JR





JR is a 25-year-old Parisian of mixed race (he has Tunisian and eastern European blood), from a middle-class background. He never reveals his full name because it “would add nothing”. In his teens, he “tagged” as a graffiti artist, but only started taking photographs when he found a camera on the Paris Métro as a 17-year-old. He is now, in his own words, a hybrid “photograffeur”, who pastes enormous black-and-white photographic canvases in various urban environments. In Britain, his best- known work is certainly Ladj Ly — a photograph that captures all the tensions of the 2004 Paris suburb riots. But he has made his mark around the world.

JR says he is not political. Rather than being an “artist with a cause”, he is “an artist who causes people to think”. He has never caused more ructions than he did in Israel and Palestine, where he pasted photographs of three religious worthies — a rabbi, an imam and a priest — pulling silly faces. JR put their pictures everywhere: in Ramallah, in Tel Aviv and, most famously, on the wall that separates Israel from the West Bank. He was arrested by the Israeli army for his trouble-making.
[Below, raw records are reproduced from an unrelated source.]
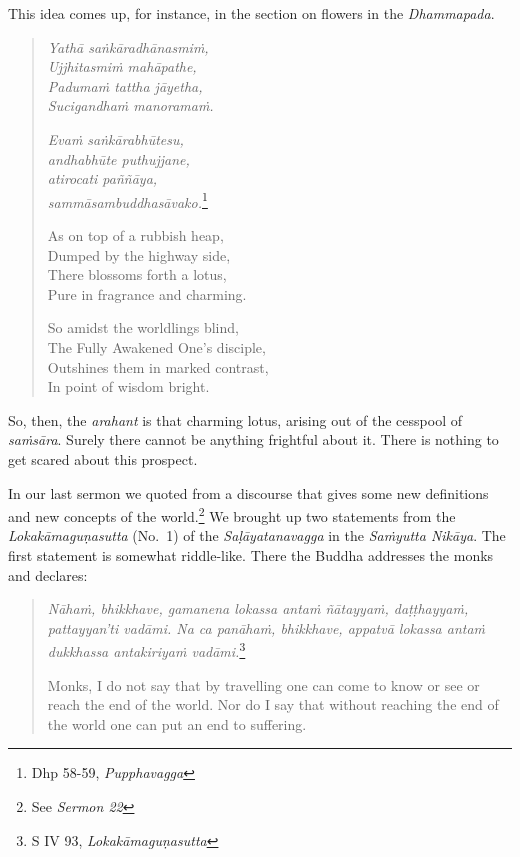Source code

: This idea comes up, for instance, in the section on flowers in the \emph{Dhammapada}.

\clearpage

\begin{quote}
\emph{Yathā saṅkāradhānasmiṁ,}\\
\emph{Ujjhitasmiṁ mahāpathe,}\\
\emph{Padumaṁ tattha jāyetha,}\\
\emph{Sucigandhaṁ manoramaṁ.}

\emph{Evaṁ saṅkārabhūtesu,}\\
\emph{andhabhūte puthujjane,}\\
\emph{atirocati paññāya,}\\
\emph{sammāsambuddhasāvako.}\footnote{Dhp 58-59, \emph{Pupphavagga}}

As on top of a rubbish heap,\\
Dumped by the highway side,\\
There blossoms forth a lotus,\\
Pure in fragrance and charming.

So amidst the worldlings blind,\\
The Fully Awakened One's disciple,\\
Outshines them in marked contrast,\\
In point of wisdom bright.
\end{quote}

So, then, the \emph{arahant} is that charming lotus, arising out of the cesspool of \emph{saṁsāra}. Surely there cannot be anything frightful about it. There is nothing to get scared about this prospect.

In our last sermon we quoted from a discourse that gives some new definitions and new concepts of the world.\footnote{See \emph{Sermon 22}} We brought up two statements from the \emph{Lokakāmaguṇasutta} (No.~1) of the \emph{Saḷāyatanavagga} in the \emph{Saṁyutta Nikāya}. The first statement is somewhat riddle-like. There the Buddha addresses the monks and declares:

\begin{quote}
\emph{Nāhaṁ, bhikkhave, gamanena lokassa antaṁ ñātayyaṁ, daṭṭhayyaṁ, pattayyan'ti vadāmi. Na ca panāhaṁ, bhikkhave, appatvā lokassa antaṁ dukkhassa antakiriyaṁ vadāmi.}\footnote{S IV 93, \emph{Lokakāmaguṇasutta}}

Monks, I do not say that by travelling one can come to know or see or reach the end of the world. Nor do I say that without reaching the end of the world one can put an end to suffering.
\end{quote}

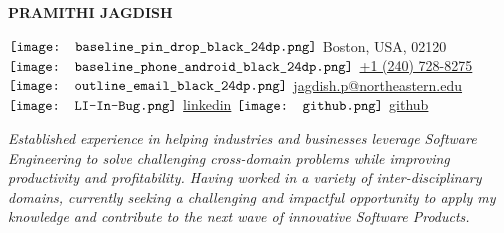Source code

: \documentclass[letterpaper,11pt]{article}
\begin{document}
\begin{center}
\vspace{-15pt}
 \textbf{\huge \scshape PRAMITHI JAGDISH} \\ \vspace{4pt}

    $\vcenter{\hbox{{\texttt{[image: baseline\_pin\_drop\_black\_24dp.png]}}}}$
    Boston, USA, 02120 \hspace{2pt} 
    $\vcenter{\hbox{{\texttt{[image: baseline\_phone\_android\_black\_24dp.png]}}}}$
    \href{+1 (240) 728-8275}{+1 (240) 728-8275} \hspace{2pt} 
    $\vcenter{\hbox{{\texttt{[image: outline\_email\_black\_24dp.png]}}}}$
    \href{mailto:jagdish.p@northeastern.edu}{jagdish.p@northeastern.edu}  \hspace{2pt} 
    $\vcenter{\hbox{{\texttt{[image: LI-In-Bug.png]}}}}$
    \href{https://www.linkedin.com/in/pramithi-jagdish/}{linkedin} \hspace{2pt}
    $\vcenter{\hbox{{\texttt{[image: github.png]}}}}$
    \href{https://github.com/pramitij}{github} 
\vspace{-7pt}
\end{center}

\vspace{-7pt}
\hrulefill
\vspace{-5pt}
\begin{center}
\textit{Established experience in helping industries and businesses leverage Software Engineering to solve challenging cross-domain problems while improving productivity and profitability. Having worked in a variety of inter-disciplinary domains, currently seeking a challenging and impactful opportunity to apply my knowledge and contribute to the next wave of innovative Software Products.}
\end{center}
\vspace{-15pt}
\end{document}
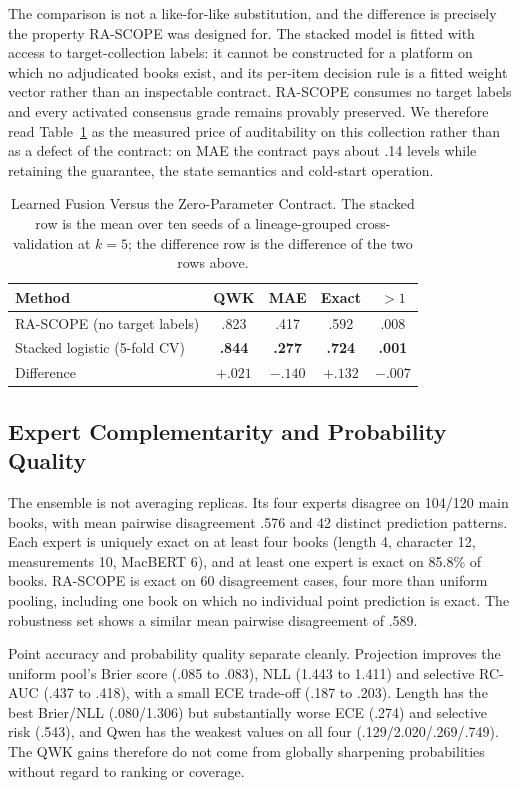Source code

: \documentclass[conference]{IEEEtran}
\begin{document}
The comparison is not a like-for-like substitution, and the difference is
precisely the property RA-SCOPE was designed for. The stacked model is fitted
with access to target-collection labels: it cannot be constructed for a
platform on which no adjudicated books exist, and its per-item decision rule is
a fitted weight vector rather than an inspectable contract. RA-SCOPE consumes no
target labels and every activated consensus grade remains provably preserved.
We therefore read Table~\ref{tab_stack} as the measured price of auditability on
this collection rather than as a defect of the contract: on MAE the contract
pays about .14 levels while retaining the guarantee, the state semantics and
cold-start operation.

\begin{table}[t]
\caption{Learned Fusion Versus the Zero-Parameter Contract. The stacked row is
the mean over ten seeds of a lineage-grouped cross-validation at $k{=}5$; the
difference row is the difference of the two rows above.}
\label{tab_stack}
\centering
\footnotesize
\setlength{\tabcolsep}{5pt}
\begin{tabular}{lcccc}
\toprule
Method & QWK & MAE & Exact & $>\!1$ \\
\midrule
RA-SCOPE (no target labels)      & .823 & .417 & .592 & .008 \\
Stacked logistic (5-fold CV)     & \textbf{.844} & \textbf{.277} & \textbf{.724} & \textbf{.001} \\
\midrule
Difference                       & $+.021$ & $-.140$ & $+.132$ & $-.007$ \\
\bottomrule
\end{tabular}
\end{table}

\subsection{Expert Complementarity and Probability Quality}
The ensemble is not averaging replicas. Its four experts disagree on 104/120
main books, with mean pairwise disagreement .576 and 42 distinct prediction
patterns. Each expert is uniquely exact on at least four books (length 4,
character 12, measurements 10, MacBERT 6), and at least one expert is exact on
85.8\% of books. RA-SCOPE is exact on 60 disagreement cases, four more than
uniform pooling, including one book on which no individual point prediction is
exact. The robustness set shows a similar mean pairwise disagreement of .589.

Point accuracy and probability quality separate cleanly. Projection improves
the uniform pool's Brier score (.085 to .083), NLL (1.443 to 1.411) and
selective RC-AUC (.437 to .418), with a small ECE trade-off (.187 to .203).
Length has the best Brier/NLL (.080/1.306) but substantially worse ECE (.274)
and selective risk (.543), and Qwen has the weakest values on all four
(.129/2.020/.269/.749). The QWK gains therefore do not come from globally
sharpening probabilities without regard to ranking or coverage.
\end{document}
“It was frightening sometimes,” he admits. “There is a real conflict going on there that I was very aware of. But I was never saying, ‘I want to change this or that.’ The reaction of everyday people to what I was doing was great. They would give me the walls of their houses to do it. The art made a lot of sense to people. Pasting a picture of an Israeli and a Palestinian together on a wall in Ramallah is really quite a strong thing to see.”

The action was more than an artistic success. The imam and the rabbi who featured in the photographs became friends. They even travelled to Europe together to paste their own photos in Geneva and deliver a lecture in Paris. But JR makes no grand claims for his work. Indeed, he admits every other minute: “I know what I do does not change the world . . . it can only make a difference to how a few people look at the world.”